When x approaches +, the limit of f(x) is a, which gives an "error" first, which is called , which is a requirement, and requires that the distance between f(x) and a be smaller than this; Because the limit trend of x is approaching +, the "ability" of x can be very large, how to show that the "error" can be small enough after x gives full play to the ability of "can be very large"? Let's find a standard n to measure the "ability", the characteristic of this n is "sufficiently large", if x is larger than n, the ability will be fully exerted, and then the error can be smaller.
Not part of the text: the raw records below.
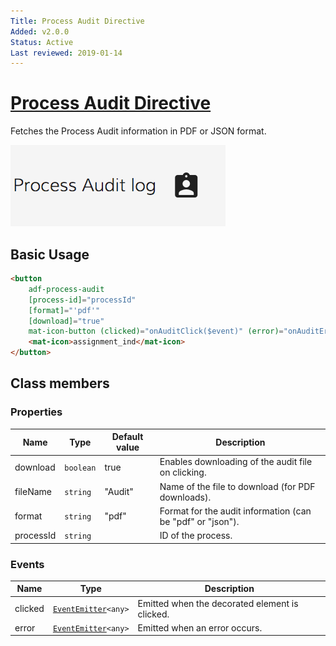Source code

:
 ```yaml
---
Title: Process Audit Directive
Added: v2.0.0
Status: Active
Last reviewed: 2019-01-14
---
```


# [Process Audit Directive](../../../lib/process-services/src/lib/process-list/components/process-audit.directive.ts "Defined in process-audit.directive.ts")

Fetches the Process Audit information in PDF or JSON format.

![adf-process-audit-directive](../../docassets/images/adf-process-audit-directive.png)

## Basic Usage

```html
<button
    adf-process-audit
    [process-id]="processId"
    [format]="'pdf'"
    [download]="true"
    mat-icon-button (clicked)="onAuditClick($event)" (error)="onAuditError($event)" >
    <mat-icon>assignment_ind</mat-icon>
</button>
```

## Class members

### Properties

| Name      | Type      | Default value | Description                                                |
| --------- | --------- | ------------- | ---------------------------------------------------------- |
| download  | `boolean` | true          | Enables downloading of the audit file on clicking.         |
| fileName  | `string`  | "Audit"       | Name of the file to download (for PDF downloads).          |
| format    | `string`  | "pdf"         | Format for the audit information (can be "pdf" or "json"). |
| processId | `string`  |               | ID of the process.                                         |

### Events

| Name    | Type                                                              | Description                                    |
| ------- | ----------------------------------------------------------------- | ---------------------------------------------- |
| clicked | [`EventEmitter`](https://angular.io/api/core/EventEmitter)`<any>` | Emitted when the decorated element is clicked. |
| error   | [`EventEmitter`](https://angular.io/api/core/EventEmitter)`<any>` | Emitted when an error occurs.                  |
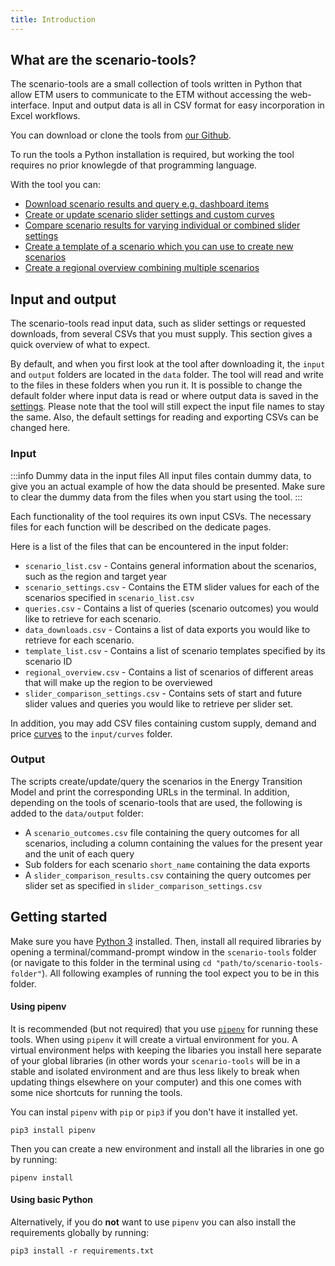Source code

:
```yaml
---
title: Introduction
---
```

## What are the scenario-tools?
The scenario-tools are a small collection of tools written in Python that allow ETM users to
communicate to the ETM without accessing the web-interface. Input and output data is all
in CSV format for easy incorporation in Excel workflows.

You can download or clone the tools from [our Github](https://github.com/quintel/scenario-tools).

To run the tools a Python installation is required, but working the tool requires no prior knowlegde
of that programming language.

With the tool you can:
- [Download scenario results and query e.g. dashboard items](retrieving-data.md)
- [Create or update scenario slider settings and custom curves](creating-and-updating.md)
- [Compare scenario results for varying individual or combined slider settings](slider-comparison.md)
- [Create a template of a scenario which you can use to create new scenarios](creating-templates.md)
- [Create a regional overview combining multiple scenarios](regional-overview.md)

## Input and output
The scenario-tools read input data, such as slider settings or requested downloads, from several CSVs
that you must supply. This section gives a quick overview of what to expect.

By default, and when you first look at the tool after downloading it, the `input` and `output` folders are located in the `data` folder. The tool will read and write to the files in these folders when you run it. It is possible to change the default folder where input data is read or where output data is saved in the [settings](advanced-settings.md#configuring-the-tool). Please note that the tool will still expect the input file names to stay the same. Also, the default settings for reading and exporting CSVs can be changed here.

### Input
:::info Dummy data in the input files
All input files contain dummy data, to give you an actual example of how the data should be presented. Make sure to clear the dummy data from the files when you start using the tool.
:::

Each functionality of the tool requires its own input CSVs. The necessary files for each function will be
described on the dedicate pages.

Here is a list of the files that can be encountered in the input folder:
 * `scenario_list.csv` - Contains general information about the scenarios, such as the region and target year
 * `scenario_settings.csv` - Contains the ETM slider values for each of the scenarios specified in `scenario_list.csv`
 * `queries.csv` - Contains a list of queries (scenario outcomes) you would like to retrieve for each scenario.
 * `data_downloads.csv` - Contains a list of data exports you would like to retrieve for each scenario.
 * `template_list.csv` -  Contains a list of scenario templates specified by its scenario ID
 * `regional_overview.csv` -  Contains a list of scenarios of different areas that will make up the region to be overviewed
 * `slider_comparison_settings.csv` - Contains sets of start and future slider values and queries you would like to retrieve per slider set.

In addition, you may add CSV files containing custom supply, demand and price [curves](creating-and-updating#curves) to the `input/curves` folder.

### Output
The scripts create/update/query the scenarios in the Energy Transition Model and print the corresponding URLs in the terminal. In addition, depending on the tools of scenario-tools that are used, the following is added to the `data/output` folder:

 * A `scenario_outcomes.csv` file containing the query outcomes for all scenarios, including a column containing the values for the present year and the unit of each query
 * Sub folders for each scenario `short_name` containing the data exports
 * A `slider_comparison_results.csv` containing the query outcomes per slider set as specified in `slider_comparison_settings.csv`

## Getting started

Make sure you have [Python 3](https://www.python.org/downloads/) installed. Then, install all required libraries by opening a terminal/command-prompt window in the `scenario-tools` folder (or navigate to this folder in the terminal using `cd "path/to/scenario-tools-folder"`). All following examples of running the tool
expect you to be in this folder.

#### Using pipenv
It is recommended (but not required) that you use [`pipenv`](https://pipenv.pypa.io/en/latest/) for running these tools. When using `pipenv`
it will create a virtual environment for you. A virtual environment helps with keeping the libaries you install here separate of your global libraries (in
other words your `scenario-tools` will be in a stable and isolated environment and are thus less likely to break when updating things elsewhere on your computer)
and this one comes with some nice shortcuts for running the tools.

You can instal `pipenv` with `pip` or `pip3` if you don't have it installed yet.
```
pip3 install pipenv
```

Then you can create a new environment and install all the libraries in one go by running:
```
pipenv install
```

#### Using basic Python
Alternatively, if you do **not** want to use `pipenv` you can also install the requirements globally by running:
```
pip3 install -r requirements.txt
```

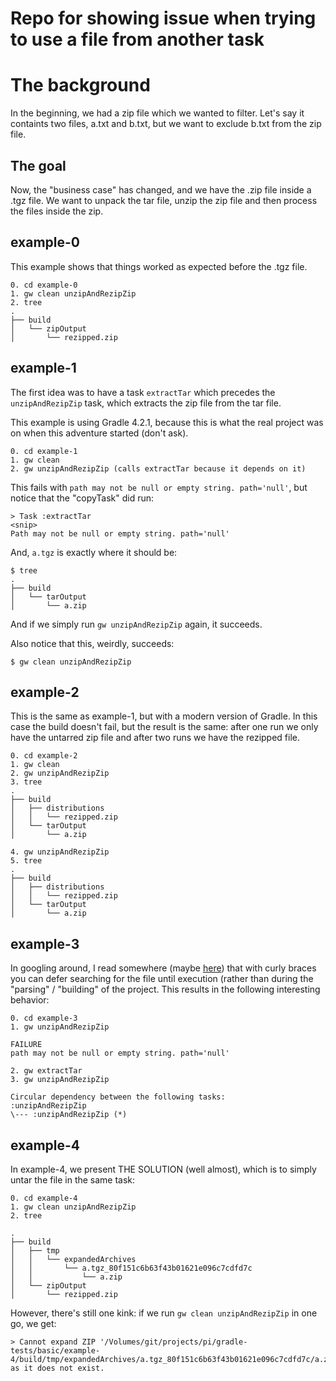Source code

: # Repo for showing issue when trying to use a file from another task

# The background
In the beginning, we had a zip file which we wanted to filter. Let's say it containts two
files, a.txt and b.txt, but we want to exclude b.txt from the zip file.

## The goal
Now, the "business case" has changed, and we have the .zip file inside a .tgz file. We want
to unpack the tar file, unzip the zip file and then process the files inside the zip.

## example-0
This example shows that things worked as expected before the .tgz file.
```
0. cd example-0
1. gw clean unzipAndRezipZip
2. tree
.
├── build
│   └── zipOutput
│       └── rezipped.zip
```

## example-1
The first idea was to have a task `extractTar` which precedes the `unzipAndRezipZip` task, which
extracts the zip file from the tar file.

This example is using Gradle 4.2.1, because this is what the real project was on when this
adventure started (don't ask).

```
0. cd example-1
1. gw clean
2. gw unzipAndRezipZip (calls extractTar because it depends on it)
```

This fails with `path may not be null or empty string. path='null'`, but notice that the
"copyTask" did run:

```
> Task :extractTar
<snip>
Path may not be null or empty string. path='null'
```
And, `a.tgz` is exactly where it should be:
```
$ tree
.
├── build
│   └── tarOutput
│       └── a.zip
```

And if we simply run `gw unzipAndRezipZip` again, it succeeds.

Also notice that this, weirdly, succeeds:

```
$ gw clean unzipAndRezipZip
```

## example-2
This is the same as example-1, but with a modern version of Gradle. In this case the build
doesn't fail, but the result is the same: after one run we only have the untarred zip file
and after two runs we have the rezipped file.

```
0. cd example-2
1. gw clean
2. gw unzipAndRezipZip
3. tree
.
├── build
│   ├── distributions
│   │   └── rezipped.zip
│   └── tarOutput
│       └── a.zip

4. gw unzipAndRezipZip
5. tree
.
├── build
│   ├── distributions
│   │   └── rezipped.zip
│   └── tarOutput
│       └── a.zip
```

## example-3
In googling around, I read somewhere (maybe [here](https://stackoverflow.com/a/20726722/214429))
that with curly braces you can defer searching for the file until execution (rather than during
the "parsing" / "building" of the project. This results in the following interesting
behavior:

```
0. cd example-3
1. gw unzipAndRezipZip

FAILURE
path may not be null or empty string. path='null'

2. gw extractTar 
3. gw unzipAndRezipZip

Circular dependency between the following tasks:
:unzipAndRezipZip
\--- :unzipAndRezipZip (*)
```

## example-4
In example-4, we present THE SOLUTION (well almost), which is to simply untar the file in the same task:

```
0. cd example-4
1. gw clean unzipAndRezipZip
2. tree

.
├── build
│   ├── tmp
│   │   └── expandedArchives
│   │       └── a.tgz_80f151c6b63f43b01621e096c7cdfd7c
│   │           └── a.zip
│   └── zipOutput
│       └── rezipped.zip
```

However, there's still one kink: if we run `gw clean unzipAndRezipZip` in one go, we get:
```
> Cannot expand ZIP '/Volumes/git/projects/pi/gradle-tests/basic/example-4/build/tmp/expandedArchives/a.tgz_80f151c6b63f43b01621e096c7cdfd7c/a.zip' as it does not exist.
```
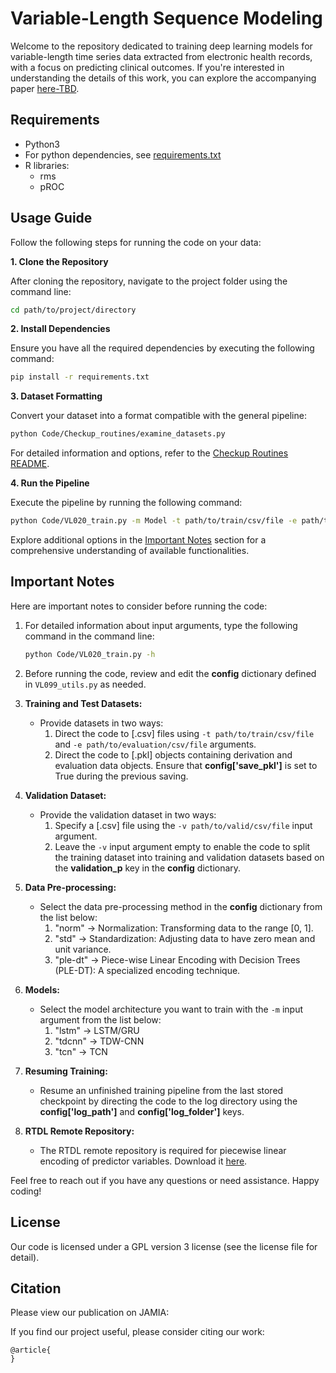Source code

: # Variable-Length Sequence Modeling

Welcome to the repository dedicated to training deep learning models for variable-length time series data extracted from electronic health records, with a focus on predicting clinical outcomes. If you're interested in understanding the details of this work, you can explore the accompanying paper [here-TBD](link-to-paper).


## Requirements

- Python3
- For python dependencies, see [requirements.txt](https://git.doit.wisc.edu/smph-public/dom/uw-icu-data-science-lab-public/variable-length-sequence-modeling/-/blob/main/requirements.txt)
- R libraries:
  - rms
  - pROC
  

## Usage Guide

Follow the following steps for running the code on your data:

**1. Clone the Repository**

After cloning the repository, navigate to the project folder using the command line:
```bash
cd path/to/project/directory
```

**2. Install Dependencies**

Ensure you have all the required dependencies by executing the following command:
```bash
pip install -r requirements.txt
```

**3. Dataset Formatting**

Convert your dataset into a format compatible with the general pipeline:
```bash
python Code/Checkup_routines/examine_datasets.py
```

For detailed information and options, refer to the [Checkup Routines README](https://git.doit.wisc.edu/smph-public/dom/uw-icu-data-science-lab-public/variable-length-sequence-modeling/-/blob/main/Code/Checkup_routines/README.md).

**4. Run the Pipeline**

Execute the pipeline by running the following command:
```bash
python Code/VL020_train.py -m Model -t path/to/train/csv/file -e path/to/evaluation/csv/file -v path/to/validation/csv/file
```

Explore additional options in the [Important Notes](https://git.doit.wisc.edu/smph-public/dom/uw-icu-data-science-lab-public/variable-length-sequence-modeling#important-notes) section for a comprehensive understanding of available functionalities.


## Important Notes

Here are important notes to consider before running the code:

1. For detailed information about input arguments, type the following command in the command line:
   ```bash
   python Code/VL020_train.py -h
   ```

2. Before running the code, review and edit the **config** dictionary defined in `VL099_utils.py` as needed.

3. **Training and Test Datasets:**
   - Provide datasets in two ways:
     1. Direct the code to [.csv] files using `-t path/to/train/csv/file` and `-e path/to/evaluation/csv/file` arguments.
     2. Direct the code to [.pkl] objects containing derivation and evaluation data objects. Ensure that **config['save_pkl']** is set to True during the previous saving.

4. **Validation Dataset:**
   - Provide the validation dataset in two ways:
     1. Specify a [.csv] file using the `-v path/to/valid/csv/file` input argument.
     2. Leave the `-v` input argument empty to enable the code to split the training dataset into training and validation datasets based on the **validation_p** key in the **config** dictionary.

5. **Data Pre-processing:**
   - Select the data pre-processing method in the **config** dictionary from the list below: 
     1. "norm" -> Normalization: Transforming data to the range [0, 1]. 
     2. "std" -> Standardization: Adjusting data to have zero mean and unit variance.
     3. "ple-dt" -> Piece-wise Linear Encoding with Decision Trees (PLE-DT): A specialized encoding technique.

6. **Models:**
   - Select the model architecture you want to train with the `-m` input argument from the list below:
     1. "lstm" -> LSTM/GRU 
     2. "tdcnn" -> TDW-CNN
     3. "tcn" -> TCN

7. **Resuming Training:**
   - Resume an unfinished training pipeline from the last stored checkpoint by directing the code to the log directory using the **config['log_path']** and **config['log_folder']** keys.

8. **RTDL Remote Repository:**
   - The RTDL remote repository is required for piecewise linear encoding of predictor variables. Download it [here](https://github.com/Yura52/rtdl).

Feel free to reach out if you have any questions or need assistance. Happy coding!


## License

Our code is licensed under a GPL version 3 license (see the license file for detail).


## Citation

Please view our publication on JAMIA:

If you find our project useful, please consider citing our work:
```
@article{
}
```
The specific statement is:

For any >0 (to give an error requirement at random), there is n>0 (a criterion for judging x ability can be found), so that when x > n (x gives full play to his ability according to this criterion) there is always |f(x)-a|< value between f(x) and the limit will satisfy the error requirement).

Similarly for any >0, there is n>0 such that when x<-n there is always a |f(x)-a|<ε

Note that it is not infinite, the ability of this x is not arbitrarily large, but arbitrarily close to x0, and the standard for measuring x's ability is a δ, as long as the distance between x and x0 is less than δ even if x gives full play to its ability, it can achieve a small distance ratio between f(x) and a. Tell whether to approach x0+ or x0 - it's a question of who minus whom)

For any >0, there is δ>0 such that when x-x0 <δ (x approaches x0 from the right, so x-x0) there is always a |f(x)-a|<ε

For any >0, there is δ>0 such that when x0-x <δ (x approaches x0 from the left, so x0-x) there is always a |f(x)-a|<ε

If you think about this yourself and understand this kind of question, you will have no problem at all. The above method of understanding is not what I thought, it was said by our physics teacher, and I just polished the language. I found his point very instructive, and he said that the language of calculus is actually a kind of idea similar to a physical experiment.

Physicists are concerned with the gap being small enough, not with the logical rigor of mathematicians; As a result, mathematicians also had a headache when they really needed to define the mathematical concept of "limit", and it took centuries to come up with the current language of calculus. We can also feel that analytics is not very profound, and its real ideological core is closely integrated with the real world. (The last paragraph is too philosophical, and if the landlord is not interested, I won't ......say it.)I like to ramble on my philosophical understanding when answering questions).

I really don't know about this! There should be example questions in the book, right?